Record extracts below:

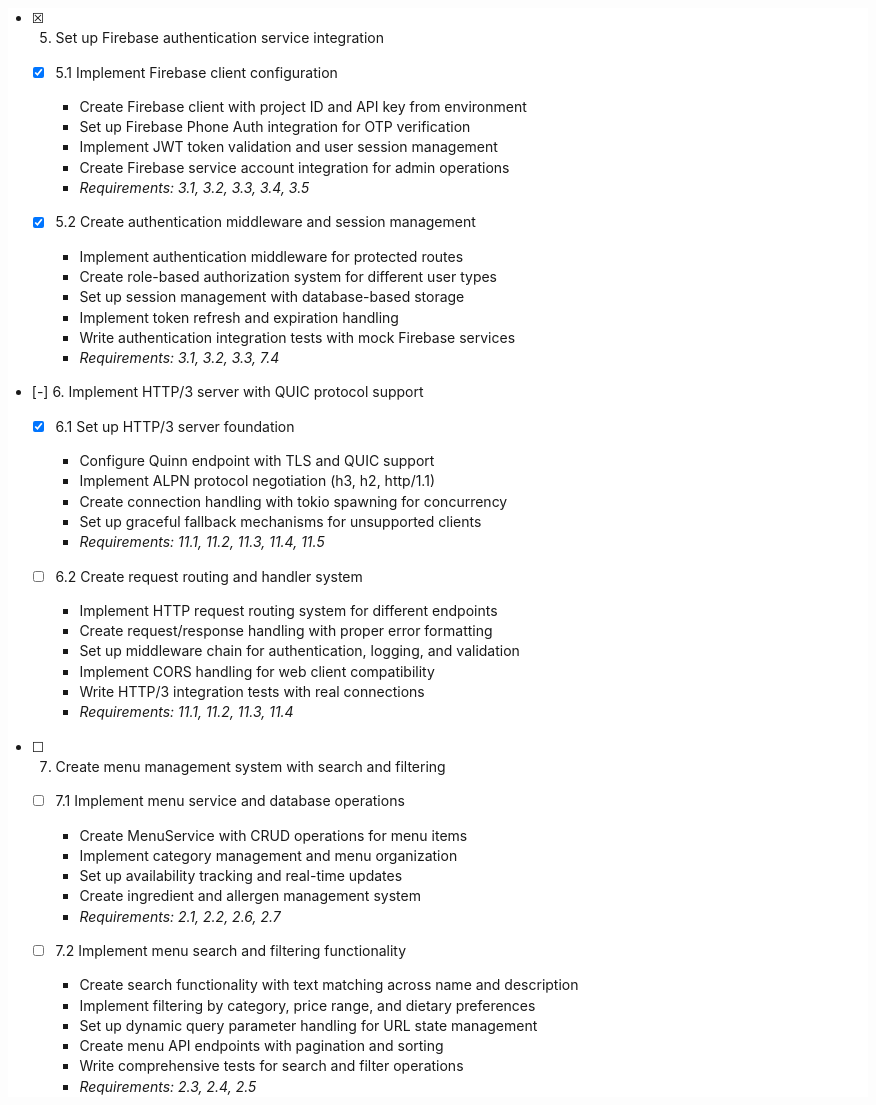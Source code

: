 - [x] 5. Set up Firebase authentication service integration


  - [x] 5.1 Implement Firebase client configuration


    - Create Firebase client with project ID and API key from environment
    - Set up Firebase Phone Auth integration for OTP verification
    - Implement JWT token validation and user session management
    - Create Firebase service account integration for admin operations
    - _Requirements: 3.1, 3.2, 3.3, 3.4, 3.5_

  - [x] 5.2 Create authentication middleware and session management



    - Implement authentication middleware for protected routes
    - Create role-based authorization system for different user types
    - Set up session management with database-based storage
    - Implement token refresh and expiration handling
    - Write authentication integration tests with mock Firebase services
    - _Requirements: 3.1, 3.2, 3.3, 7.4_

- [-] 6. Implement HTTP/3 server with QUIC protocol support


  - [x] 6.1 Set up HTTP/3 server foundation



    - Configure Quinn endpoint with TLS and QUIC support
    - Implement ALPN protocol negotiation (h3, h2, http/1.1)
    - Create connection handling with tokio spawning for concurrency
    - Set up graceful fallback mechanisms for unsupported clients
    - _Requirements: 11.1, 11.2, 11.3, 11.4, 11.5_

  - [ ] 6.2 Create request routing and handler system


    - Implement HTTP request routing system for different endpoints
    - Create request/response handling with proper error formatting
    - Set up middleware chain for authentication, logging, and validation
    - Implement CORS handling for web client compatibility
    - Write HTTP/3 integration tests with real connections
    - _Requirements: 11.1, 11.2, 11.3, 11.4_

- [ ] 7. Create menu management system with search and filtering
  - [ ] 7.1 Implement menu service and database operations
    - Create MenuService with CRUD operations for menu items
    - Implement category management and menu organization
    - Set up availability tracking and real-time updates
    - Create ingredient and allergen management system
    - _Requirements: 2.1, 2.2, 2.6, 2.7_

  - [ ] 7.2 Implement menu search and filtering functionality
    - Create search functionality with text matching across name and description
    - Implement filtering by category, price range, and dietary preferences
    - Set up dynamic query parameter handling for URL state management
    - Create menu API endpoints with pagination and sorting
    - Write comprehensive tests for search and filter operations
    - _Requirements: 2.3, 2.4, 2.5_
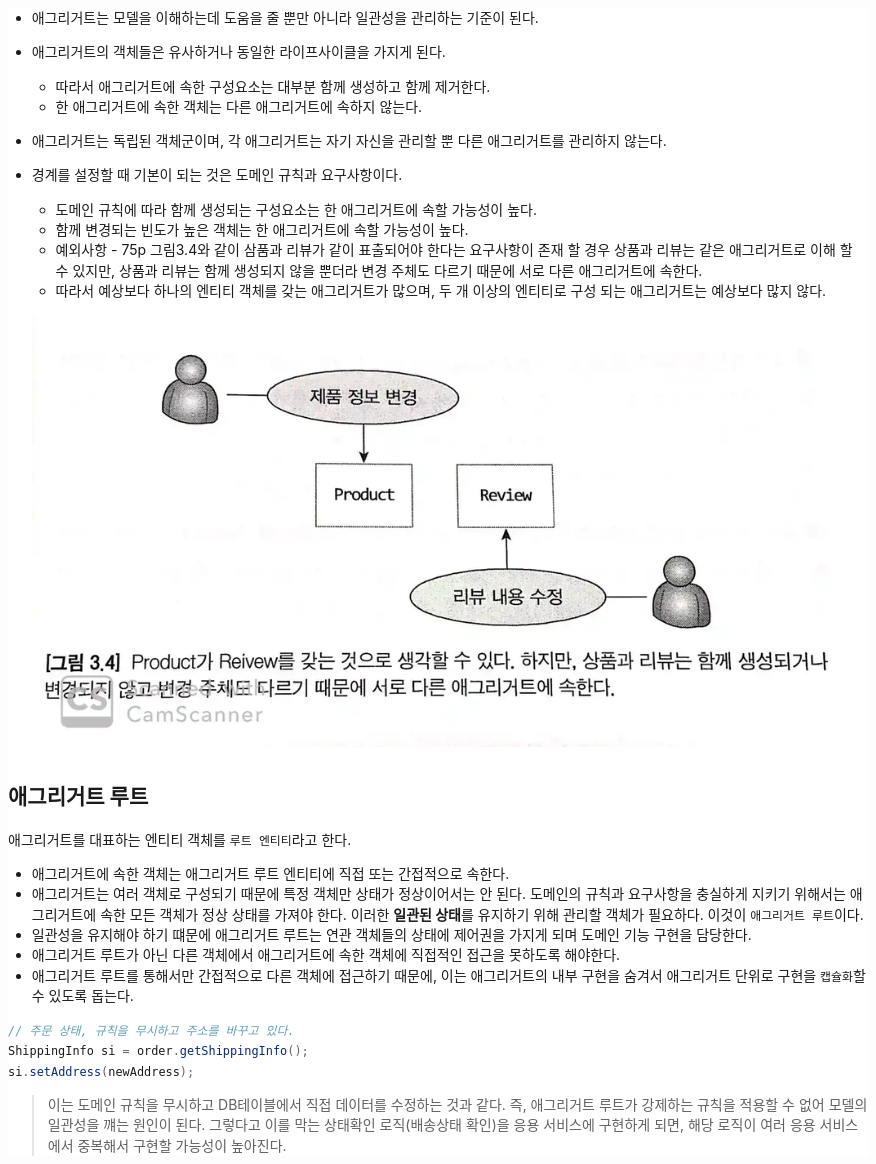 - 애그리거트는 모델을 이해하는데 도움을 줄 뿐만 아니라 일관성을 관리하는 기준이 된다.
- 애그리거트의 객체들은 유사하거나 동일한 라이프사이클을 가지게 된다.
  - 따라서 애그리거트에 속한 구성요소는 대부분 함께 생성하고 함께 제거한다.
  - 한 애그리거트에 속한 객체는 다른 애그리거트에 속하지 않는다.
- 애그리거트는 독립된 객체군이며, 각 애그리거트는 자기 자신을 관리할 뿐 다른 애그리거트를 관리하지 않는다.
- 경계를 설정할 때 기본이 되는 것은 도메인 규칙과 요구사항이다.

  - 도메인 규칙에 따라 함께 생성되는 구성요소는 한 애그리거트에 속할 가능성이 높다.
  - 함께 변경되는 빈도가 높은 객체는 한 애그리거트에 속할 가능성이 높다.
  - 예외사항 - 75p 그림3.4와 같이 삼품과 리뷰가 같이 표출되어야 한다는 요구사항이 존재 할 경우 상품과 리뷰는 같은 애그리거트로 이해 할 수 있지만, 상품과 리뷰는 함께 생성되지 않을 뿐더라 변경 주체도 다르기 때문에 서로 다른 애그리거트에 속한다.
  - 따라서 예상보다 하나의 엔티티 객체를 갖는 애그리거트가 많으며, 두 개 이상의 엔티티로 구성 되는 애그리거트는 예상보다 많지 않다.

  ![](./images/ddd_start/3.4.png) 

## 애그리거트 루트

애그리거트를 대표하는 엔티티 객체를 `루트 엔티티`라고 한다. 
- 애그리거트에 속한 객체는 애그리거트 루트 엔티티에 직접 또는 간접적으로 속한다.
- 애그리거트는 여러 객체로 구성되기 때문에 특정 객체만 상태가 정상이어서는 안 된다. 도메인의 규칙과 요구사항을 충실하게 지키기 위해서는 애그리거트에 속한 모든 객체가 정상 상태를 가져야 한다. 이러한 **일관된 상태**를 유지하기 위해 관리할 객체가 필요하다. 이것이 `애그리거트 루트`이다.
- 일관성을 유지해야 하기 떄문에 애그리거트 루트는 연관 객체들의 상태에 제어권을 가지게 되며 도메인 기능 구현을 담당한다.
- 애그리거트 루트가 아닌 다른 객체에서 애그리거트에 속한 객체에 직접적인 접근을 못하도록 해야한다.
- 애그리거트 루트를 통해서만 간접적으로 다른 객체에 접근하기 때문에, 이는 애그리거트의 내부 구현을 숨겨서 애그리거트 단위로 구현을 `캡슐화`할 수 있도록 돕는다.

```java
// 주문 상태, 규칙을 무시하고 주소를 바꾸고 있다.
ShippingInfo si = order.getShippingInfo();
si.setAddress(newAddress);
```
> 이는 도메인 규칙을 무시하고 DB테이블에서 직접 데이터를 수정하는 것과 같다. 즉, 애그리거트 루트가 강제하는 규칙을 적용할 수 없어 모델의 일관성을 꺠는 원인이 된다. 
그렇다고 이를 막는 상태확인 로직(배송상태 확인)을 응용 서비스에 구현하게 되면, 해당 로직이 여러 응용 서비스에서 중복해서 구현할 가능성이 높아진다.
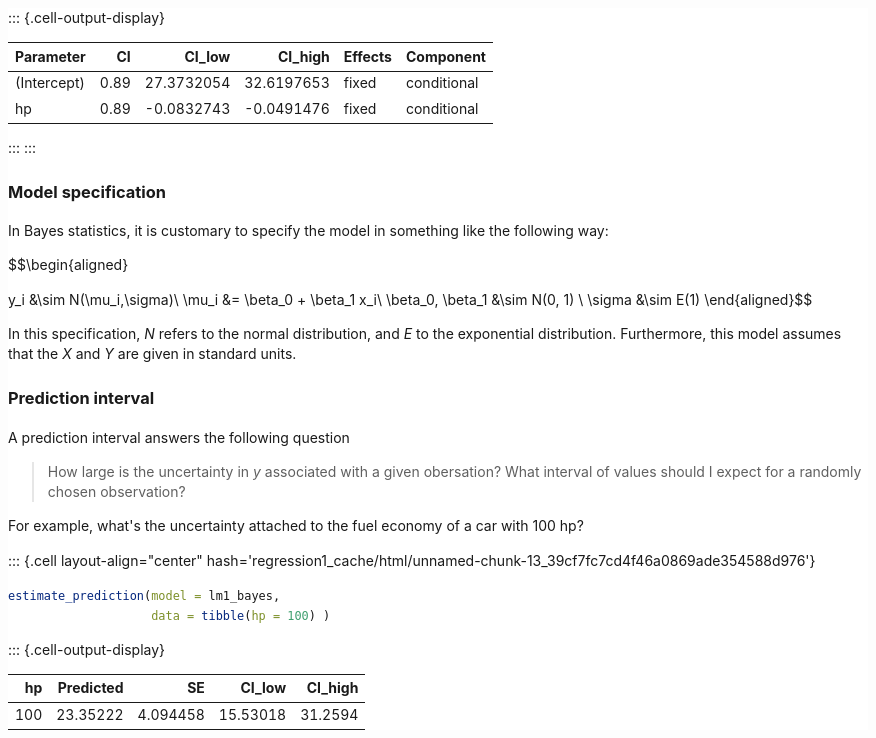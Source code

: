 ::: {.cell-output-display}
<div class="kable-table">

|Parameter   |   CI|     CI_low|    CI_high|Effects |Component   |
|:-----------|----:|----------:|----------:|:-------|:-----------|
|(Intercept) | 0.89| 27.3732054| 32.6197653|fixed   |conditional |
|hp          | 0.89| -0.0832743| -0.0491476|fixed   |conditional |

</div>
:::
:::



### Model specification

In Bayes statistics, it is customary to specify the model in something like the following way:


$$\begin{aligned}

y_i &\sim N(\mu_i,\sigma)\\
\mu_i &= \beta_0 + \beta_1 x_i\\
\beta_0, \beta_1 &\sim N(0, 1) \\
\sigma &\sim E(1)
\end{aligned}$$

In this specification, $N$ refers to the normal distribution, and $E$ to the exponential distribution.
Furthermore, this model assumes that the $X$ and $Y$ are given in standard units.




### Prediction interval

A prediction interval answers the following question


>   How large is the uncertainty in $y$ associated with a given obersation? What interval of values should I expect for a randomly chosen observation?


For example, what's the uncertainty attached to the fuel economy of a car with 100 hp?



::: {.cell layout-align="center" hash='regression1_cache/html/unnamed-chunk-13_39cf7fc7cd4f46a0869ade354588d976'}

```{.r .cell-code}
estimate_prediction(model = lm1_bayes, 
                    data = tibble(hp = 100) )
```

::: {.cell-output-display}
<div class="kable-table">

|  hp| Predicted|       SE|   CI_low| CI_high|
|---:|---------:|--------:|--------:|-------:|
| 100|  23.35222| 4.094458| 15.53018| 31.2594|

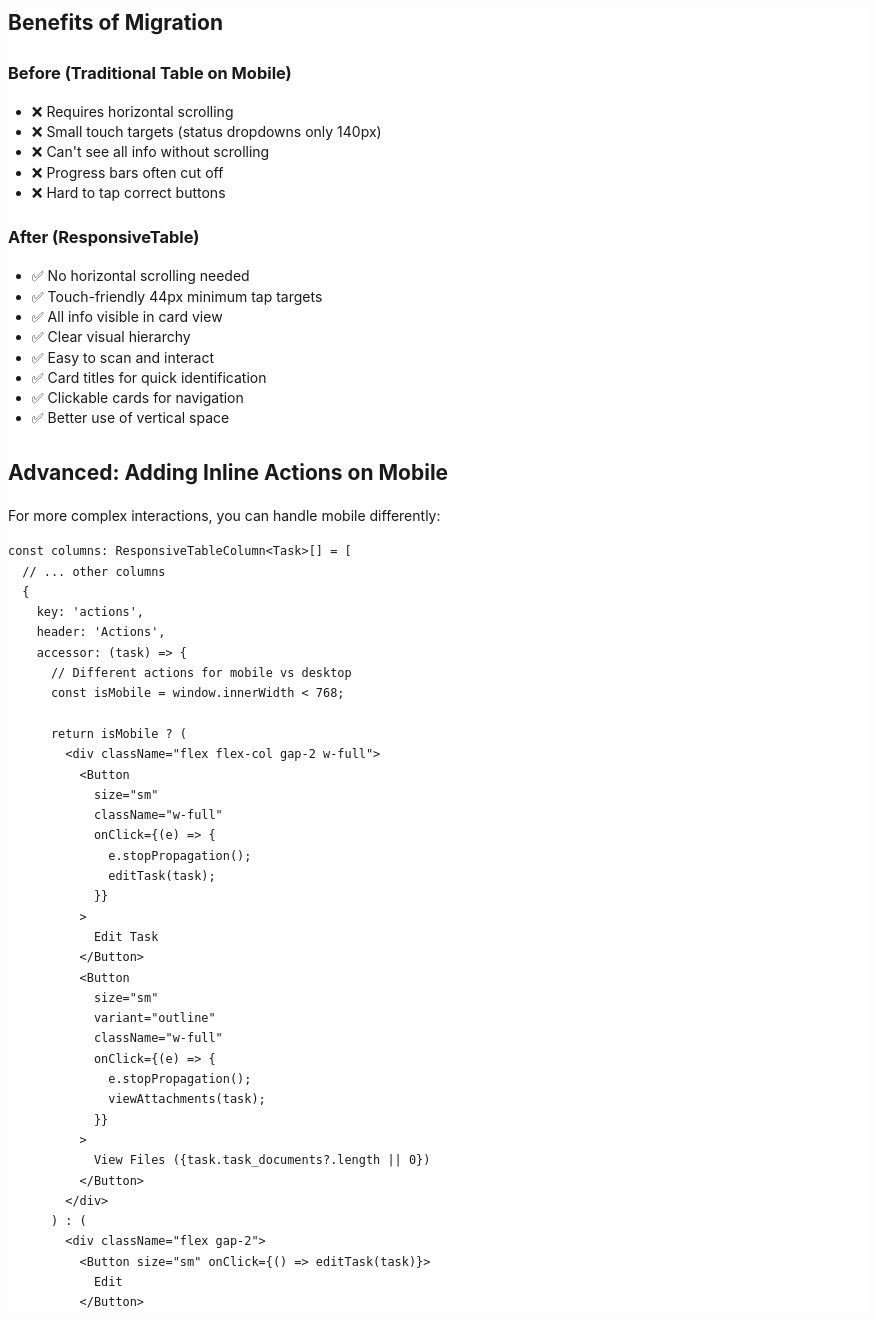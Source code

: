 ## Benefits of Migration

### Before (Traditional Table on Mobile)
- ❌ Requires horizontal scrolling
- ❌ Small touch targets (status dropdowns only 140px)
- ❌ Can't see all info without scrolling
- ❌ Progress bars often cut off
- ❌ Hard to tap correct buttons

### After (ResponsiveTable)
- ✅ No horizontal scrolling needed
- ✅ Touch-friendly 44px minimum tap targets
- ✅ All info visible in card view
- ✅ Clear visual hierarchy
- ✅ Easy to scan and interact
- ✅ Card titles for quick identification
- ✅ Clickable cards for navigation
- ✅ Better use of vertical space

## Advanced: Adding Inline Actions on Mobile

For more complex interactions, you can handle mobile differently:

```tsx
const columns: ResponsiveTableColumn<Task>[] = [
  // ... other columns
  {
    key: 'actions',
    header: 'Actions',
    accessor: (task) => {
      // Different actions for mobile vs desktop
      const isMobile = window.innerWidth < 768;
      
      return isMobile ? (
        <div className="flex flex-col gap-2 w-full">
          <Button 
            size="sm" 
            className="w-full"
            onClick={(e) => {
              e.stopPropagation();
              editTask(task);
            }}
          >
            Edit Task
          </Button>
          <Button 
            size="sm" 
            variant="outline"
            className="w-full"
            onClick={(e) => {
              e.stopPropagation();
              viewAttachments(task);
            }}
          >
            View Files ({task.task_documents?.length || 0})
          </Button>
        </div>
      ) : (
        <div className="flex gap-2">
          <Button size="sm" onClick={() => editTask(task)}>
            Edit
          </Button>
```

End of Record extracts.

[Aim of the exercise] Tally how many lines in the material above hold the word "tests". Write only that number.

[Written response] 3